About an hour after I'd started painting, a big official-looking truck turned down the little road and pulled up beside me. The official-looking guys inside dropped their serious expressions when they saw me and started smiling.

They were state conservation cops, out to find people poaching deer and hunting without licenses and otherwise marauding in the wilderness. But they turned to me and said... "You know, you're supposed to have a permit for that!"

"I knew it!" I said, "I knew the art police would track me down sooner or later!"

At any rate, they were happy to see someone out innocently enjoying the woods, and we talked about painting, and Salem, and their jobs and mine, and then they turned their giant truck around and headed out.

Not 10 minutes later, the mosquitoes got so bad, I had to pick up and leave. I am still scratching today.


6 comments:

Anamusingmusing said...

Carrie, you are just rolling them right out! Beautiful, yet again!

carrie jacobson said...

Thanks, Karen! For more than a year, I made a painting every day. I learned an incredible amount during that time, and while I'm not approaching that here, I am enjoying the chance to raise my productivity, and learn some new stuff. So glad you're on my blog!

Sandeep Palakkal said...

Nice to see how an artist captures the real world on the canvas; more nice to see how the picture is close to the real scene; even more nice to see how they are actually different! I liked the photo showing the picture in the real scence.

carrie jacobson said...

Thank you, Sandeep - I think it's fun, too - I don't always remember to take a photo of the painting in the scene, but when I do, it intrigues me, as well. I appreciate your comment and your insight.

Sandeep Palakkal said...

Yes, as you say it, intriguing! I'm not a painter, but I like seeing paintings, especially those capturing the nature and its beauty. When I look in those painting, I feel they depict some kind of fantasy world. And I have fantasized many times roaming around in those paintings. But it is in your blog that I've really seen the real world and the picture together. It's really contrasting. Given that the fantasy world is another dimension of my mind, to contrast the painting with the actual scene is to contrast my fantasy with the (so called) real world. Obviously, I get disturbed when my fantasy is taken away from me. It is this disturbance that, perhaps, I am getting by looking into that photo containing the painting.

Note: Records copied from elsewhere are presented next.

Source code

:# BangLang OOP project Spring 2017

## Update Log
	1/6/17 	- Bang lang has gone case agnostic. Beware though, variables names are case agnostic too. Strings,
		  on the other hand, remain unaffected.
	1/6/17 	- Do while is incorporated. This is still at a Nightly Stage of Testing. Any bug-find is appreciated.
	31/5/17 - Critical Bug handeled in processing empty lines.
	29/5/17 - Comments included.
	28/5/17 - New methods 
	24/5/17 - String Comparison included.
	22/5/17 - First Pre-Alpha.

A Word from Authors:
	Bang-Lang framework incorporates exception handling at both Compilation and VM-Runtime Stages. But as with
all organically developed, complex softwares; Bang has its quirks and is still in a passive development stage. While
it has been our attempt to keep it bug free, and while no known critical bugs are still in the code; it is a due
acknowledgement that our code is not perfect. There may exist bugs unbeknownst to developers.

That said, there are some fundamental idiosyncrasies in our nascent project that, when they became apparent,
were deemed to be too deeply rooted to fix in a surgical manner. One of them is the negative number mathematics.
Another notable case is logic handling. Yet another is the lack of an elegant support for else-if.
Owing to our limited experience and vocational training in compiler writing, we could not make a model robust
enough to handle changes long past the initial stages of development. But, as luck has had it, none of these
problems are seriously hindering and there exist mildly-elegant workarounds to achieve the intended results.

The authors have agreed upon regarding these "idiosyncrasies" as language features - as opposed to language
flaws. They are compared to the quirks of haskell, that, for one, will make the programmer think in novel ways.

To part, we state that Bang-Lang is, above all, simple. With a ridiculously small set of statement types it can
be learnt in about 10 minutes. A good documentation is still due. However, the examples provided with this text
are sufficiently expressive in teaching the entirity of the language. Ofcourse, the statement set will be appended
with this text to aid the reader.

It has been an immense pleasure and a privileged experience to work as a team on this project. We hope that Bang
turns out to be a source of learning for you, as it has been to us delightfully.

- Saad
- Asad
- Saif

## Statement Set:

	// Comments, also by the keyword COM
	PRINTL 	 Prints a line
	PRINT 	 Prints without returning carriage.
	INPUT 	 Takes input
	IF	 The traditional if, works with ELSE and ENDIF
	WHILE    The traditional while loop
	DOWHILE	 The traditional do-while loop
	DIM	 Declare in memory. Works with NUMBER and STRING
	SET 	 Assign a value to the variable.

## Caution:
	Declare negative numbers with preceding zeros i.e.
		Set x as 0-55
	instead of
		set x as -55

You had started painting in a time of crisis. Thus painting is a way to release yourself from your reality (of crisis, etc). The photo contrasts your exit-from-reality (i.e., your painting) with the real world (i.e., the actual scene)... interesting! Have you thought of it this way?

carrie jacobson said...

Hi, Sandeep - I had not thought of the picture vs. reality idea as you have described it, and it is a fascinating way to look at it. Thank you!

I am so glad that the paintings and the blog take you somewhere, give you an experience. That's what I'm hoping they do for people, and so it means a great deal to me that you've told me that, and described it so beautifully.